As seen in the Odessa American “Medical Matters”.
by Dr. Avelino Garcia
Many women feel that there is no longer a need for a gynecologist after childbearing. For women over the age of 50, yearly exams are encouraged and very important. Even if a yearly pap smears are not needed, pelvic and breast exams can give your doctor information to keep you healthy.
Getting a yearly physical exam is so much more than just a pelvic exam and breast exam. A general physical exam begins with a detailed health history, including family history and any health changes that may have occurred. An examination of vital signs, including blood pressure, pulse and oxygen saturation, is also included with a yearly examination. Measurements of your height and weight combine to create your Body Mass Index, or BMI. These numbers can tell a doctor a lot of helpful information regarding your current health.
A pelvic exam can evaluate the condition of your vaginal tissues, cervix, uterus, ovaries and rectum. Even if you no longer have a uterus, a yearly pelvic exam is still encouraged to evaluate vaginal anatomy and pelvic health. If you have a cervix, a pap smear with screening for Human Papilloma Virus (HPV) is collected. A positive HPV test could mean that you are a carrier of the HPV virus and therefore at increased risk of cervical cancer. If your pap smear shows abnormal cells in conjunction with the HPV virus, further testing and treatment may be required. If both pap smear and HPV screenings are negative, it is safe to have a pap smear collected every two to three years. Just as a reminder, even if a pap smear is not required, a yearly pelvic exam still needs to be performed.

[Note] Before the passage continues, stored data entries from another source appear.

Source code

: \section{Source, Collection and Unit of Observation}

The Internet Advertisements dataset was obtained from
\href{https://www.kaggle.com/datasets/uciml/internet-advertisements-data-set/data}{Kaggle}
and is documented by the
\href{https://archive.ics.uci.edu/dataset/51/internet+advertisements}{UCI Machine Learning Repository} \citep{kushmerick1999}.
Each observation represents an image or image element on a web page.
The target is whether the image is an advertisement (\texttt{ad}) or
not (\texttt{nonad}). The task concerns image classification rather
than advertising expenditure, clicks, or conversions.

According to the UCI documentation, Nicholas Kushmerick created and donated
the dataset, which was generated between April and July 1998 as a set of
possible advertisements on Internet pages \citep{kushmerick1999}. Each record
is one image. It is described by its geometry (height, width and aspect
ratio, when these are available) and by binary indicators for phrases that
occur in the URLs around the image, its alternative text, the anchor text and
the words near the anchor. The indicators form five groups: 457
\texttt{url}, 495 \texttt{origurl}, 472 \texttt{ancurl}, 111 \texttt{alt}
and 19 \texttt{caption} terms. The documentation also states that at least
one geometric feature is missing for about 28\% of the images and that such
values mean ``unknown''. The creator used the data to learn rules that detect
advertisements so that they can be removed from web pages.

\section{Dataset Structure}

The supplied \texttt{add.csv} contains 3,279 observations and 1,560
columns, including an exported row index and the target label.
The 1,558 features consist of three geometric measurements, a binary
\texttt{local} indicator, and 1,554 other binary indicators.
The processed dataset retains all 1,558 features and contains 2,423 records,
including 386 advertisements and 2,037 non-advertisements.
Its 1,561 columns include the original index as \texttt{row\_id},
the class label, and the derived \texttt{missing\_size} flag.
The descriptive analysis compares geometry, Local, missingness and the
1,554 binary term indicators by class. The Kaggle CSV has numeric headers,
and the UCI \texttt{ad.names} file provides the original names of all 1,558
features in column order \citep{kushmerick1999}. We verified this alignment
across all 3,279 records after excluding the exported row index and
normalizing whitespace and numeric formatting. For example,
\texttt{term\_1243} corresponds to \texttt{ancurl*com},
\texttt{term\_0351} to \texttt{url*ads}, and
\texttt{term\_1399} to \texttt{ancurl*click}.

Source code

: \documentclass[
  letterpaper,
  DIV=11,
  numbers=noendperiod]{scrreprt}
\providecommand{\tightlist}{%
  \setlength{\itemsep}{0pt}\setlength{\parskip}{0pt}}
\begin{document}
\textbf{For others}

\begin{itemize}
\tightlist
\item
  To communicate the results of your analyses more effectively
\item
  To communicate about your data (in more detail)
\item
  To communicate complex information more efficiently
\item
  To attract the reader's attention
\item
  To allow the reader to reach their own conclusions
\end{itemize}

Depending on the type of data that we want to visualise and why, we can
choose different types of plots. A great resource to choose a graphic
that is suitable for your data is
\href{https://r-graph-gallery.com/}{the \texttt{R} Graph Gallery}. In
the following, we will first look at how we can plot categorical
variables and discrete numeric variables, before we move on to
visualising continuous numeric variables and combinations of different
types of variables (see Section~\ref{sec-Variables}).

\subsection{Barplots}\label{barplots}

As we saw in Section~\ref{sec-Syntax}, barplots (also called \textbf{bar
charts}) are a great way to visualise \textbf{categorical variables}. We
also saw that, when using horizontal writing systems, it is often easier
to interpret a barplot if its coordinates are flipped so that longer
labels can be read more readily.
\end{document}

Even though it is uncomfortable, a rectal exam is encouraged to check for masses or lesions. A check of your stool for blood can also be done at the same time. Baseline screening colonoscopies are encouraged after the age of 50. However, if there is blood in the stool, a visit to the gastroenterologist is imperative for evaluation of your colon health. Screening colonoscopies are recommended earlier than the age of 50 if there is a history of cancer or colon problems in the family.
A yearly breast examination is performed to evaluate breast health. This examination includes the doctor looking at your breasts and nipples for leakage, lesions, redness, dimpling or other signs that there could be a problem present. The provider then does a manual examination, feeling the breast tissues and the under arms for lumps or masses. A yearly mammogram is recommended after the age of 40, unless a close family history of breast cancer is present. This includes mother and/or sisters with breast cancer. If there is a close family history, yearly screenings may begin earlier, based on the age of diagnosis.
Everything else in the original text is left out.